What I warn you to remember is that I am a detective. Our relationship with the truth is fundamental, but cracked, refracting confusingly like fragmented glass. It is the core of our careers, the endgame of every move we make, and we pursue it with strategies painstakingly constructed of lies … and every variation on deception. The truth is the most desirable woman in the world and we are the most jealous lovers, reflexively denying anyone else the slightest glimpse of her. We betray her routinely … This is my job … What I am telling you, before you begin my story, is this–two things: I crave truth. And I lie.
Tana French was recommended to me by an earlier commenter on this blog and I’ve finally gotten around to checking it out.
This one grabbed me right from the beginning simply because of the way it was written: this is the detective novel that I’d been hunting for. A literary meditation on the game, in some part echoing my own fascination with homicide investigations. And it was really beautifully written, throughout: the characterization unique and believable, and the mystery tense and compelling. (Well, both mysteries, for there are two.)
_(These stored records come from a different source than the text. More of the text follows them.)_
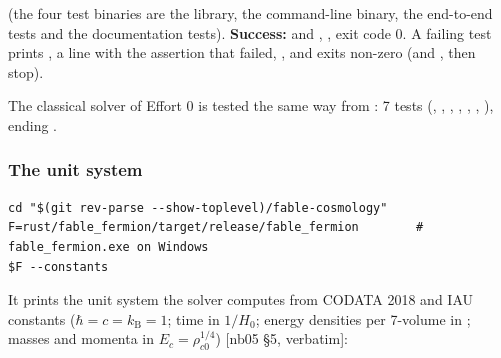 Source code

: (the four test binaries are the library, the command-line binary, the end-to-end tests and the documentation tests). \textbf{Success:}  and , , exit code 0. A failing test prints , a  line with the assertion that failed, , and exits non-zero (and ,  then stop).

The classical solver of Effort 0 is tested the same way from : 7 tests (, , , , , , ), ending .

\subsubsection{The unit system}
\label{sec:6.4.3}

\begin{Verbatim}
cd "$(git rev-parse --show-toplevel)/fable-cosmology"
F=rust/fable_fermion/target/release/fable_fermion        # fable_fermion.exe on Windows
$F --constants
\end{Verbatim}

It prints the unit system the solver computes from CODATA 2018 and IAU constants ($\hbar = c = k_{\mathrm{B}} = 1$; time in $1/H_0$; energy densities per 7-volume in ; masses and momenta in $E_c = \rho_{c0}^{1/4}$) [nb05 \S{}5, verbatim]:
Detective Adam Robert Ryan is assigned the case of a twelve year old girl murdered in Knocknaree, the death full of sinister portents and implications. More so because when he was twelve himself, he and his two friends went into the woods–and only Adam emerged, with no memory of what had occurred within them. With a new accent and going by his middle name, Detective Ryan lies so that he and his partner Cassie Maddox can investigate the death of little Katy Devlin, something that Ryan feels he NEEDS to do.
The book is gripping right up until the end. Though, frustratingly, not all of the ends are tied up. Certain mysteries still remained, and while I hope that one day French will return to Ryan’s story, I strangely didn’t mind that we didn’t get answers to everything. The journey there was enough for me. Especially with such lovely paragraphs:
I remember that moment because, if I am honest, I have them so seldom. I am not good at noticing when I’m happy, except in retrospect. My gift, or fatal flaw, is for nostalgia. I have sometimes been accused of demanding perfection, of rejecting heart’s desires as soon as I get close enough that the mysterious impressionistic gloss disperses into plain solid dots, but the truth is less simplistic than that. I know very well that perfection is made up of frayed, off-struck mundanities. I suppose you could say my real weakness is a kind of long-sightedness: usually it is only at a distance, and much too late, that I can see the pattern.